Exercise objective: What is needed is an exact copy of the line that contains "工会导致企业成本过大，导致用工减少" and of all later lines to the end of the records below, with no other lines.

*** Material for this exercise ***

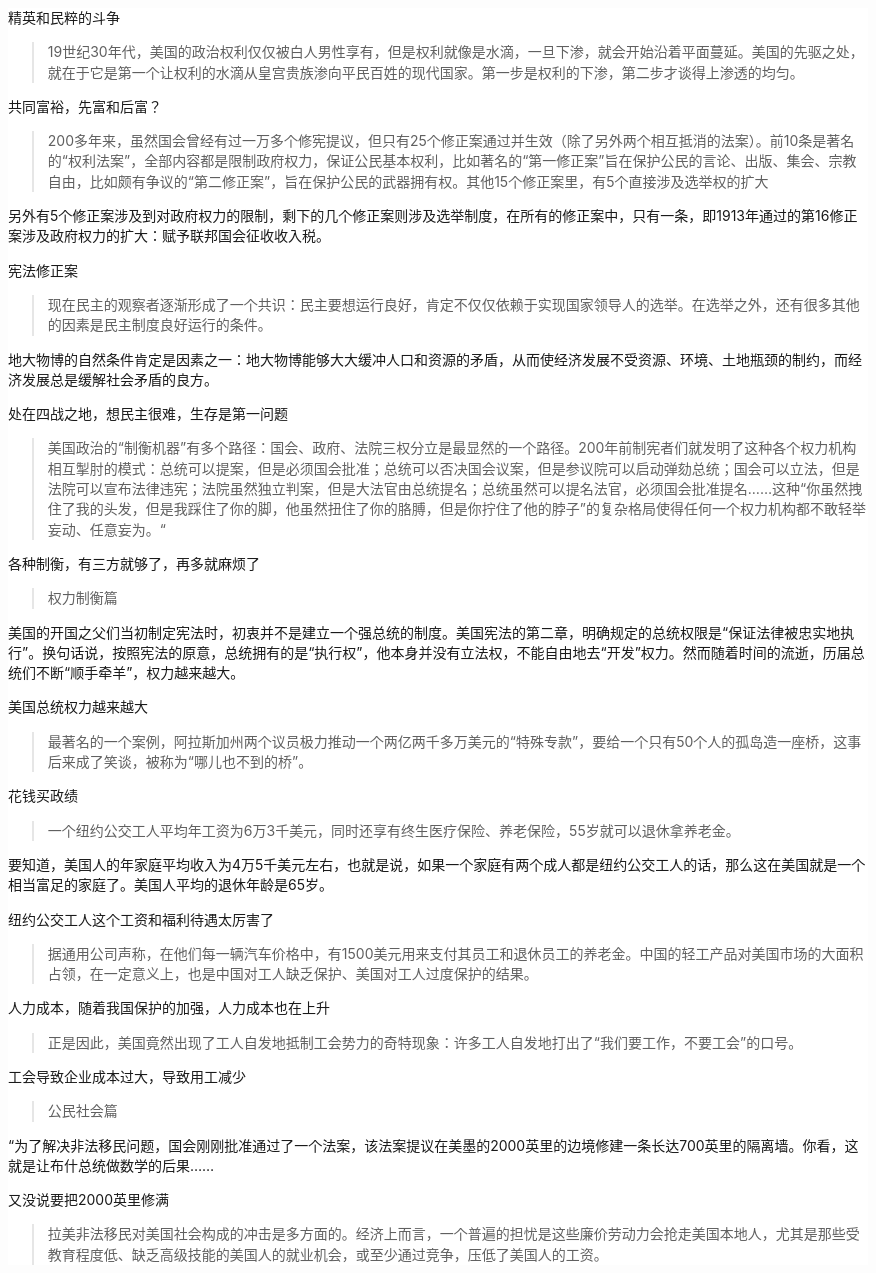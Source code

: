 
精英和民粹的斗争
>19世纪30年代，美国的政治权利仅仅被白人男性享有，但是权利就像是水滴，一旦下渗，就会开始沿着平面蔓延。美国的先驱之处，就在于它是第一个让权利的水滴从皇宫贵族渗向平民百姓的现代国家。第一步是权利的下渗，第二步才谈得上渗透的均匀。



共同富裕，先富和后富？
>200多年来，虽然国会曾经有过一万多个修宪提议，但只有25个修正案通过并生效（除了另外两个相互抵消的法案）。前10条是著名的“权利法案”，全部内容都是限制政府权力，保证公民基本权利，比如著名的“第一修正案”旨在保护公民的言论、出版、集会、宗教自由，比如颇有争议的“第二修正案”，旨在保护公民的武器拥有权。其他15个修正案里，有5个直接涉及选举权的扩大

另外有5个修正案涉及到对政府权力的限制，剩下的几个修正案则涉及选举制度，在所有的修正案中，只有一条，即1913年通过的第16修正案涉及政府权力的扩大：赋予联邦国会征收收入税。



宪法修正案
>现在民主的观察者逐渐形成了一个共识：民主要想运行良好，肯定不仅仅依赖于实现国家领导人的选举。在选举之外，还有很多其他的因素是民主制度良好运行的条件。

地大物博的自然条件肯定是因素之一：地大物博能够大大缓冲人口和资源的矛盾，从而使经济发展不受资源、环境、土地瓶颈的制约，而经济发展总是缓解社会矛盾的良方。



处在四战之地，想民主很难，生存是第一问题
>美国政治的“制衡机器”有多个路径：国会、政府、法院三权分立是最显然的一个路径。200年前制宪者们就发明了这种各个权力机构相互掣肘的模式：总统可以提案，但是必须国会批准；总统可以否决国会议案，但是参议院可以启动弹劾总统；国会可以立法，但是法院可以宣布法律违宪；法院虽然独立判案，但是大法官由总统提名；总统虽然可以提名法官，必须国会批准提名……这种“你虽然拽住了我的头发，但是我踩住了你的脚，他虽然扭住了你的胳膊，但是你拧住了他的脖子”的复杂格局使得任何一个权力机构都不敢轻举妄动、任意妄为。“



各种制衡，有三方就够了，再多就麻烦了
>权力制衡篇

美国的开国之父们当初制定宪法时，初衷并不是建立一个强总统的制度。美国宪法的第二章，明确规定的总统权限是“保证法律被忠实地执行”。换句话说，按照宪法的原意，总统拥有的是“执行权”，他本身并没有立法权，不能自由地去“开发”权力。然而随着时间的流逝，历届总统们不断“顺手牵羊”，权力越来越大。



美国总统权力越来越大
>最著名的一个案例，阿拉斯加州两个议员极力推动一个两亿两千多万美元的“特殊专款”，要给一个只有50个人的孤岛造一座桥，这事后来成了笑谈，被称为“哪儿也不到的桥”。



花钱买政绩
>一个纽约公交工人平均年工资为6万3千美元，同时还享有终生医疗保险、养老保险，55岁就可以退休拿养老金。

要知道，美国人的年家庭平均收入为4万5千美元左右，也就是说，如果一个家庭有两个成人都是纽约公交工人的话，那么这在美国就是一个相当富足的家庭了。美国人平均的退休年龄是65岁。



纽约公交工人这个工资和福利待遇太厉害了
>据通用公司声称，在他们每一辆汽车价格中，有1500美元用来支付其员工和退休员工的养老金。中国的轻工产品对美国市场的大面积占领，在一定意义上，也是中国对工人缺乏保护、美国对工人过度保护的结果。



人力成本，随着我国保护的加强，人力成本也在上升
>正是因此，美国竟然出现了工人自发地抵制工会势力的奇特现象：许多工人自发地打出了“我们要工作，不要工会”的口号。



工会导致企业成本过大，导致用工减少
>公民社会篇

“为了解决非法移民问题，国会刚刚批准通过了一个法案，该法案提议在美墨的2000英里的边境修建一条长达700英里的隔离墙。你看，这就是让布什总统做数学的后果……



又没说要把2000英里修满
>拉美非法移民对美国社会构成的冲击是多方面的。经济上而言，一个普遍的担忧是这些廉价劳动力会抢走美国本地人，尤其是那些受教育程度低、缺乏高级技能的美国人的就业机会，或至少通过竞争，压低了美国人的工资。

***

Final answer:
工会导致企业成本过大，导致用工减少
>公民社会篇

“为了解决非法移民问题，国会刚刚批准通过了一个法案，该法案提议在美墨的2000英里的边境修建一条长达700英里的隔离墙。你看，这就是让布什总统做数学的后果……



又没说要把2000英里修满
>拉美非法移民对美国社会构成的冲击是多方面的。经济上而言，一个普遍的担忧是这些廉价劳动力会抢走美国本地人，尤其是那些受教育程度低、缺乏高级技能的美国人的就业机会，或至少通过竞争，压低了美国人的工资。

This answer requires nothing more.